Chapter 16

15 6 0
                                    

Acara yang ditunggu-tunggu oleh seluruh murid Banutama High Schooll2,  akhirnya tiba. Para tamu undangan mulai berdatangan, menambah keramaian dan kegembiraan di udara.

Mereka semua datang untuk menyaksikan betapa indah, dan meriahnya perayaan ulang tahun sekolah itu.

Dari jauh, sekolah tampak berkilau dengan lampu-lampu yang berkedip indah, menciptakan aura magis dan meriah. Musik dan tawa mengisi udara, sementara aroma makanan lezat menggoda indera.

Semua mata tertuju pada sekolah tersebut, menantikan perayaan yang akan menjadi kenangan indah bagi semua yang hadir.

Para murid tampil dengan pakaian yang rapi dan terlihat menarik dalam acara tersebut, anak-anak dari golongan atas memakai pakaian yang terlihat indah dan mahal, termasuk Kanara yang mengenakan gaun berwarna putih dan Kanaya yang mengenakan dress merah muda.

Kanara menjadi pusat perhatian semua orang, karena ia adalah putri tunggal dan pewaris keluarga Banutama. Kecantikan, dan sikap Kanara yang mempesona membuat semua orang terpukau.

"Ayah kesini nggak, ya?" gerutunya.

Sudah beberapa kali Kana melirik jam di tangannya, menunggu dengan harap-harap cemas kedatangan ayahnya.

Acara dimulai, ayahnya yang menjabat sebagai direktur sekolah belum juga muncul.

Kana merasa kecewa dan sedih karena harapannya untuk bisa bersama ayahnya dalam acara penting ini tidak terwujud.

Meskipun begitu, Kana berusaha tetap menjaga semangat dan berpartisipasi dalam perayaan ulang tahun sekolah, meskipun tanpa kehadiran wali untuknya.

Semua murid datang bersama orang tua mereka masing-masing, kecuali Widya yang orang tuanya berada jauh dan harus bekerja.

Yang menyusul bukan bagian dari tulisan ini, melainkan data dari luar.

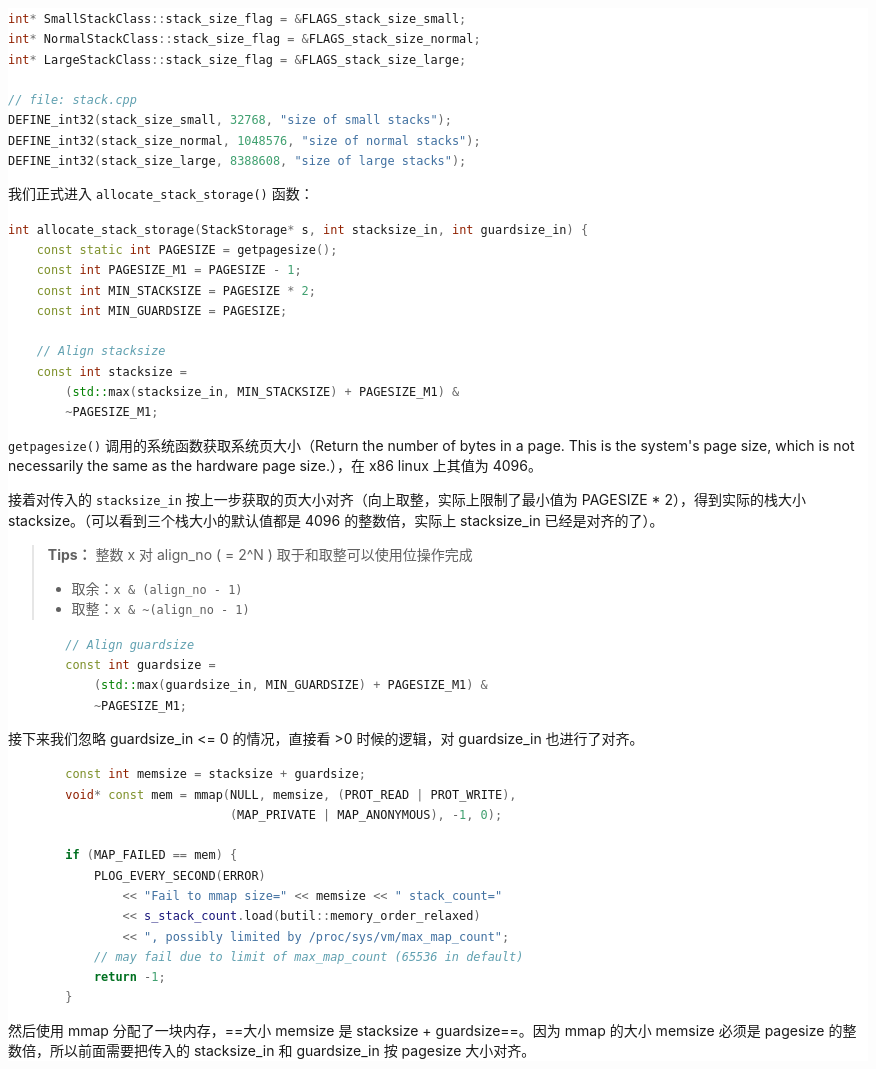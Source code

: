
 ```cpp
int* SmallStackClass::stack_size_flag = &FLAGS_stack_size_small;
int* NormalStackClass::stack_size_flag = &FLAGS_stack_size_normal;
int* LargeStackClass::stack_size_flag = &FLAGS_stack_size_large;

// file: stack.cpp
DEFINE_int32(stack_size_small, 32768, "size of small stacks");
DEFINE_int32(stack_size_normal, 1048576, "size of normal stacks");
DEFINE_int32(stack_size_large, 8388608, "size of large stacks");
```


我们正式进入 `allocate_stack_storage()` 函数：
```cpp
int allocate_stack_storage(StackStorage* s, int stacksize_in, int guardsize_in) {
    const static int PAGESIZE = getpagesize();
    const int PAGESIZE_M1 = PAGESIZE - 1;
    const int MIN_STACKSIZE = PAGESIZE * 2;
    const int MIN_GUARDSIZE = PAGESIZE;

    // Align stacksize
    const int stacksize =
        (std::max(stacksize_in, MIN_STACKSIZE) + PAGESIZE_M1) &
        ~PAGESIZE_M1;
```
`getpagesize()` 调用的系统函数获取系统页大小（Return the number of bytes in a page.  This is the system's page size,   which is not necessarily the same as the hardware page size.），在 x86 linux 上其值为 4096。


接着对传入的 `stacksize_in` 按上一步获取的页大小对齐（向上取整，实际上限制了最小值为 PAGESIZE * 2），得到实际的栈大小 stacksize。（可以看到三个栈大小的默认值都是 4096 的整数倍，实际上 stacksize_in 已经是对齐的了）。


> **Tips：**
> 整数 x 对 align_no ( = 2^N ) 取于和取整可以使用位操作完成
> - 取余：`x & (align_no - 1)`
> - 取整：`x & ~(align_no - 1)`



```cpp
        // Align guardsize
        const int guardsize =
            (std::max(guardsize_in, MIN_GUARDSIZE) + PAGESIZE_M1) &
            ~PAGESIZE_M1;
```
接下来我们忽略 guardsize_in <= 0 的情况，直接看 >0 时候的逻辑，对 guardsize_in 也进行了对齐。


```c++
        const int memsize = stacksize + guardsize;
        void* const mem = mmap(NULL, memsize, (PROT_READ | PROT_WRITE),
                               (MAP_PRIVATE | MAP_ANONYMOUS), -1, 0);

        if (MAP_FAILED == mem) {
            PLOG_EVERY_SECOND(ERROR) 
                << "Fail to mmap size=" << memsize << " stack_count="
                << s_stack_count.load(butil::memory_order_relaxed)
                << ", possibly limited by /proc/sys/vm/max_map_count";
            // may fail due to limit of max_map_count (65536 in default)
            return -1;
        }
```
然后使用 mmap 分配了一块内存，==大小 memsize 是 stacksize + guardsize==。因为 mmap 的大小 memsize 必须是 pagesize 的整数倍，所以前面需要把传入的 stacksize_in 和 guardsize_in 按 pagesize 大小对齐。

Begitu pula dengan Kanara, ia sangat berharap ayahnya akan datang dan memperkenalkan dirinya pada semua orang.

"Kanara?" Seseorang menepuk pelan bahu Kana, membuyarkan lamunannya. Ternyata, itu adalah Daren yang membawa buket bunga di tangannya.

"Buat kamu!" ujar daren dengan senyuman, ia menyerahkan buket bunga tersebut pada Kana.

"M-makasih ren."

Kanara menerima buket bunga itu dengan gerakan yang pelan, seolah-olah ia masih mencerna apa yang baru saja terjadi.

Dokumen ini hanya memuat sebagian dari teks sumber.